Starting in 1952, late June in New York City has been marked every year by the San Juan Fiesta. Although the parade nominally celebrates the Catholic holiday of the Feast of Saint John, it is really a celebration of San Juan, the capital of Puerto Rico, and of Puerto Rican culture and traditions. By the 1970s, the festival drew tens of thousands of revelers with themed floats, marching bands, an outdoor Catholic Mass, representatives from local unions, traditional food stalls and beverage company sponsorships. The Municipal Archives has recently digitized unique footage of the 1979 parade taken by the New York Police Department’s Bureau of Special Services and Investigations, a.k.a. “BOSSI”.
More than 100,000 people attended the 1979 festival and 5,000 took part in a Mass held in the Central Park band shell. Cardinal Terrence Cooke of New York and Bishop Ricardo Surinach of Ponce, Puerto Rico presided over the Spanish language service. The festivities also included open air food stalls serving piraguas and deep-fried treats like tostones, carnival games of chance, and even a piñata with candy for kids. The 1979 San Juan Fiesta sponsors hired a private sanitation company to keep the event as clean as possible, with Park Commissioner Gordon J. Davis remarking that “this is the most responsible group that uses the park.”
The parade itself featured scaled down replicas of Spanish colonial ships under command of the first Spanish governor of Puerto Rico, Ponce de Leon. Dancers in traditional costumes matched their choreography to the tunes of marching bands from local high schools ahead of the queen and princesses of the San Juan Fiesta. In addition to the Puerto Rican history and tradition celebrations, factory worker unions, New York police associations and church congregations also took part in the parade. Corporate sponsors such as Miller High Life and Pepsi even made elaborate floats and supplied drinks for many of the vendors.
The tradition of the parade began during a tumultuous period of Puerto Rico’s history. After centuries of Spanish Colonial rule, the USA invaded Puerto Rico in 1898 and imposed a military government. In 1952, the Constitution of Puerto Rico was officially ratified, and the island archipelago became an unincorporated territory of the USA. President Truman granted Puerto Ricans the right to choose their own governor for the first time in 1947, culminating in the 1948 election of Luis Muñoz Marín, who once supported independence but went on to become a proponent of the Free Associated State structure or ELA (Estado Libre Asociado). This election took place just a few months after the passage of Law 53, better known as the Gag Law. The law made it illegal to own or display the flag of Puerto Rico, sing the Puerto Rican national anthem, speak against the United States government, or write, sing or assemble in favor of Puerto Rican independence. Enforcement of the law led to the open persecution of Puerto Ricans that supported independence.

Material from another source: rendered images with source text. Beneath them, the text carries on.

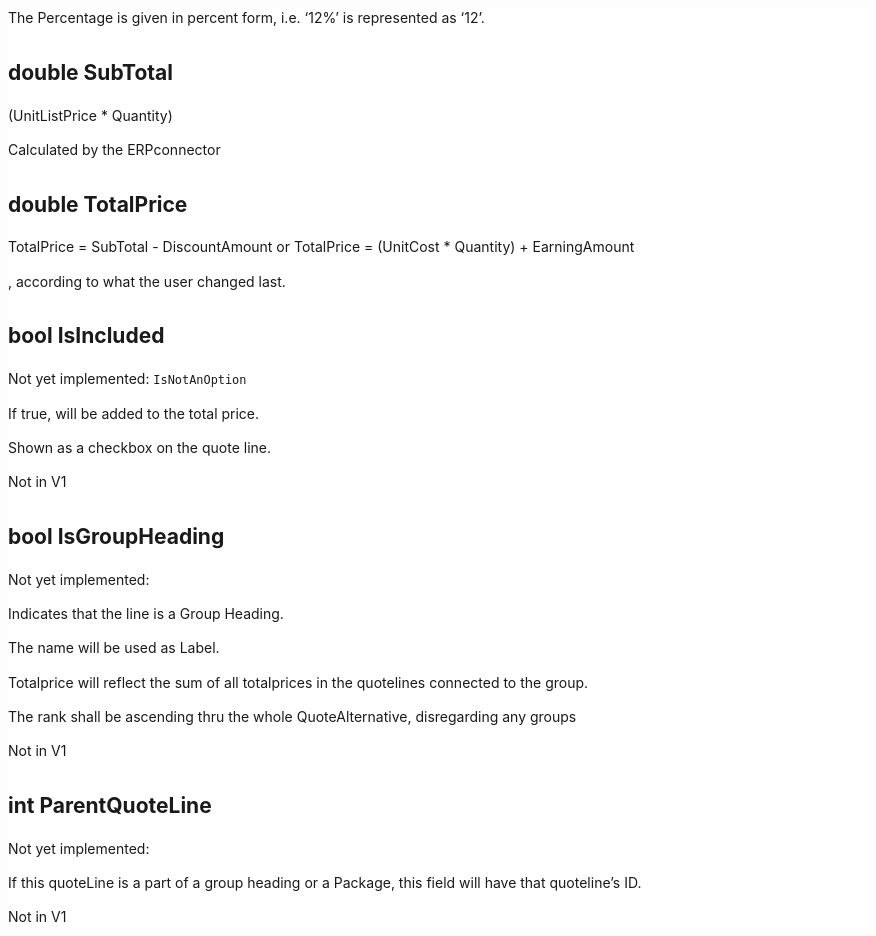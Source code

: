 The Percentage is given in percent form, i.e. ‘12%’ is represented as ‘12’.

## double SubTotal

(UnitListPrice * Quantity)

Calculated by the ERPconnector

## double TotalPrice

TotalPrice  = SubTotal - DiscountAmount
or
TotalPrice = (UnitCost * Quantity) + EarningAmount

, according to what the user changed last.

## bool IsIncluded

Not yet implemented: `IsNotAnOption`

If true, will be added to the total price.

Shown as a checkbox on the quote line.

Not in V1

## bool IsGroupHeading

Not yet implemented:

Indicates that the line is a Group Heading.

The name will be used as Label.

Totalprice will reflect the sum of all totalprices in the quotelines connected to the group.

The rank shall be ascending thru the whole QuoteAlternative, disregarding any groups

Not in V1

## int ParentQuoteLine

Not yet implemented:

If this quoteLine is a part of a group heading or a Package, this field will have that quoteline’s ID.

Not in V1


[1]: ../../discounts.md


[img1]: media/image029.jpg
[img2]: media/image030.jpg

Resistance to the Gag Law, the new governor, and the American federal government was fierce. Oscar Collazo, a New York-based member of the independence-oriented Puerto Rican Nationalist Party, attempted to assassinate President Truman in 1950. He was set to be executed before his sentence was commuted to life in prison.
In 1953 alone, at the peak of migration, more than 75,000 Puerto Ricans moved from the island to New York City. In 1954, Rafael Cancel Miranda, Lolita Lebron and two other Puerto Rican nationalists opened fire in the United States Capitol, injuring several members of Congress. Denounced as terrorists by the United States government, some Puerto Ricans saw the nationalists as freedom fighters in a global wave of resistance to colonial powers after the end of World War Two.
In the 1979 NYPD BOSSI footage a parade float shows prison cells labeled ‘Miranda’ and ‘Collazo,’ advocating for their release. A few months later, President Jimmy Carter pardoned Collazo, Miranda, Lebron and several other high profile Nationalist Party members who had served decades in prison. Years later, on June 22, 1990, Miranda joined Nelson Mandela on stage in New York City to support global efforts for self-determination.
In addition to the San Juan Fiesta, BOSSI created photographic records of several Puerto Rican Day parades throughout the 1970s. Like the San Juan Fiesta, these parades offered both a celebration of Puerto Rican history and culture, as well as opportunities to comment on the politics and governance of Puerto Rico.